Minimum Qualifications
- 5+ years building NLP/AI software professionally and successfully releasing to customers.
- 5+ years of hands-on experience in building scalable systems for training & evaluating of machine learning/deep learning models.
- Experience with state-of-the-art NLP algorithms and AI models, Multi-modal LLMs, Multi-modal contrastive learning, Foundation models, Diffusion based models and parameter efficient fine tuning of LLMs.
- Familiarity with deploying model for large scale inferencing & optimizations.
- Solid understanding of inference speed up techniques such as speculative decoding and optimization of LLMs for human preferences.
- A strong track record of shipping products and publications / patents.

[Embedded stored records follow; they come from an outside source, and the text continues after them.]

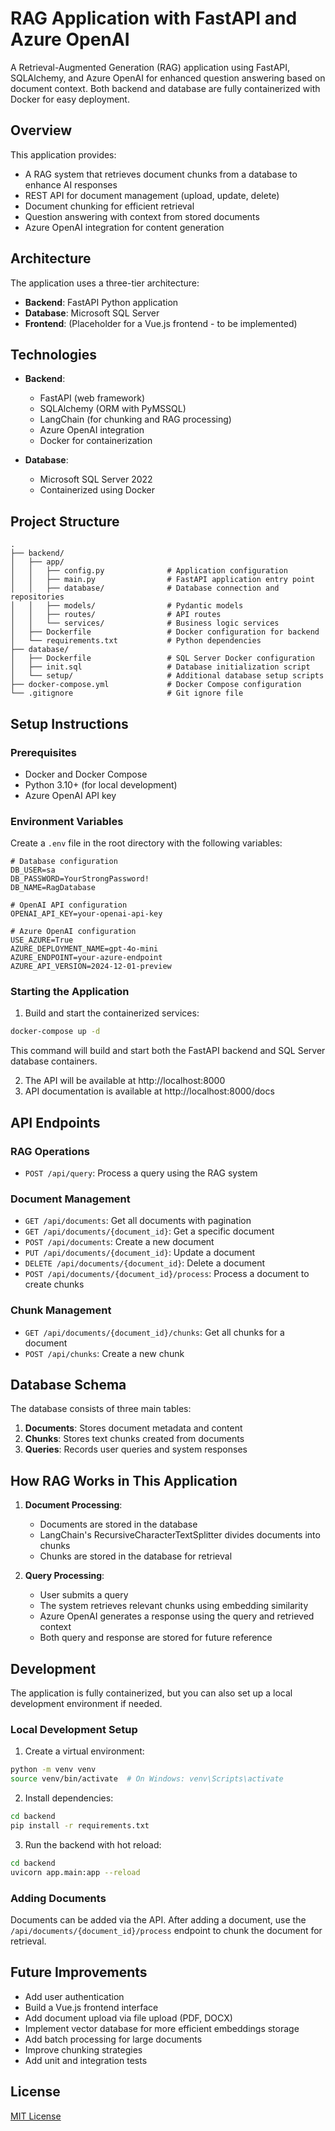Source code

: # RAG Application with FastAPI and Azure OpenAI

A Retrieval-Augmented Generation (RAG) application using FastAPI, SQLAlchemy, and Azure OpenAI for enhanced question answering based on document context. Both backend and database are fully containerized with Docker for easy deployment.

## Overview

This application provides:

- A RAG system that retrieves document chunks from a database to enhance AI responses
- REST API for document management (upload, update, delete)
- Document chunking for efficient retrieval
- Question answering with context from stored documents
- Azure OpenAI integration for content generation

## Architecture

The application uses a three-tier architecture:

- **Backend**: FastAPI Python application
- **Database**: Microsoft SQL Server
- **Frontend**: (Placeholder for a Vue.js frontend - to be implemented)

## Technologies

- **Backend**:
  - FastAPI (web framework)
  - SQLAlchemy (ORM with PyMSSQL)
  - LangChain (for chunking and RAG processing)
  - Azure OpenAI integration
  - Docker for containerization

- **Database**:
  - Microsoft SQL Server 2022
  - Containerized using Docker

## Project Structure

```
.
├── backend/
│   ├── app/
│   │   ├── config.py              # Application configuration
│   │   ├── main.py                # FastAPI application entry point
│   │   ├── database/              # Database connection and repositories
│   │   ├── models/                # Pydantic models
│   │   ├── routes/                # API routes
│   │   └── services/              # Business logic services
│   ├── Dockerfile                 # Docker configuration for backend
│   └── requirements.txt           # Python dependencies
├── database/
│   ├── Dockerfile                 # SQL Server Docker configuration
│   ├── init.sql                   # Database initialization script
│   └── setup/                     # Additional database setup scripts
├── docker-compose.yml             # Docker Compose configuration
└── .gitignore                     # Git ignore file
```

## Setup Instructions

### Prerequisites

- Docker and Docker Compose
- Python 3.10+ (for local development)
- Azure OpenAI API key

### Environment Variables

Create a `.env` file in the root directory with the following variables:

```
# Database configuration
DB_USER=sa
DB_PASSWORD=YourStrongPassword!
DB_NAME=RagDatabase

# OpenAI API configuration
OPENAI_API_KEY=your-openai-api-key

# Azure OpenAI configuration
USE_AZURE=True
AZURE_DEPLOYMENT_NAME=gpt-4o-mini
AZURE_ENDPOINT=your-azure-endpoint
AZURE_API_VERSION=2024-12-01-preview
```

### Starting the Application

1. Build and start the containerized services:

```bash
docker-compose up -d
```

This command will build and start both the FastAPI backend and SQL Server database containers.

2. The API will be available at http://localhost:8000
3. API documentation is available at http://localhost:8000/docs

## API Endpoints

### RAG Operations

- `POST /api/query`: Process a query using the RAG system

### Document Management

- `GET /api/documents`: Get all documents with pagination
- `GET /api/documents/{document_id}`: Get a specific document
- `POST /api/documents`: Create a new document
- `PUT /api/documents/{document_id}`: Update a document
- `DELETE /api/documents/{document_id}`: Delete a document
- `POST /api/documents/{document_id}/process`: Process a document to create chunks

### Chunk Management

- `GET /api/documents/{document_id}/chunks`: Get all chunks for a document
- `POST /api/chunks`: Create a new chunk

## Database Schema

The database consists of three main tables:

1. **Documents**: Stores document metadata and content
2. **Chunks**: Stores text chunks created from documents
3. **Queries**: Records user queries and system responses

## How RAG Works in This Application

1. **Document Processing**:
   - Documents are stored in the database
   - LangChain's RecursiveCharacterTextSplitter divides documents into chunks
   - Chunks are stored in the database for retrieval

2. **Query Processing**:
   - User submits a query
   - The system retrieves relevant chunks using embedding similarity 
   - Azure OpenAI generates a response using the query and retrieved context
   - Both query and response are stored for future reference

## Development

The application is fully containerized, but you can also set up a local development environment if needed.

### Local Development Setup

1. Create a virtual environment:

```bash
python -m venv venv
source venv/bin/activate  # On Windows: venv\Scripts\activate
```

2. Install dependencies:

```bash
cd backend
pip install -r requirements.txt
```

3. Run the backend with hot reload:

```bash
cd backend
uvicorn app.main:app --reload
```

### Adding Documents

Documents can be added via the API. After adding a document, use the `/api/documents/{document_id}/process` endpoint to chunk the document for retrieval.

## Future Improvements

- Add user authentication
- Build a Vue.js frontend interface
- Add document upload via file upload (PDF, DOCX)
- Implement vector database for more efficient embeddings storage
- Add batch processing for large documents
- Improve chunking strategies
- Add unit and integration tests

## License

[MIT License](LICENSE)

- Strong proficiency in PyTorch, TensorFlow, Transformers, Kubernetes, Docker, LangChain, vectorDB and cloud platforms like AWS, GCP, or Azure, and Monitoring tool like Grafana, and CI/CD like airflow, gitlab, and Big Data management like Spark, Kafka.
Preferred Qualifications
- Ph.D. in Computer Science, Artificial Intelligence, Machine Learning or related field; or M.S. in related field with 3+ years experience applying machine learning engineer to real business problems.
- Excellent presentation, written and verbal communication, engagement and interpersonal skills along with validated skills in building great design.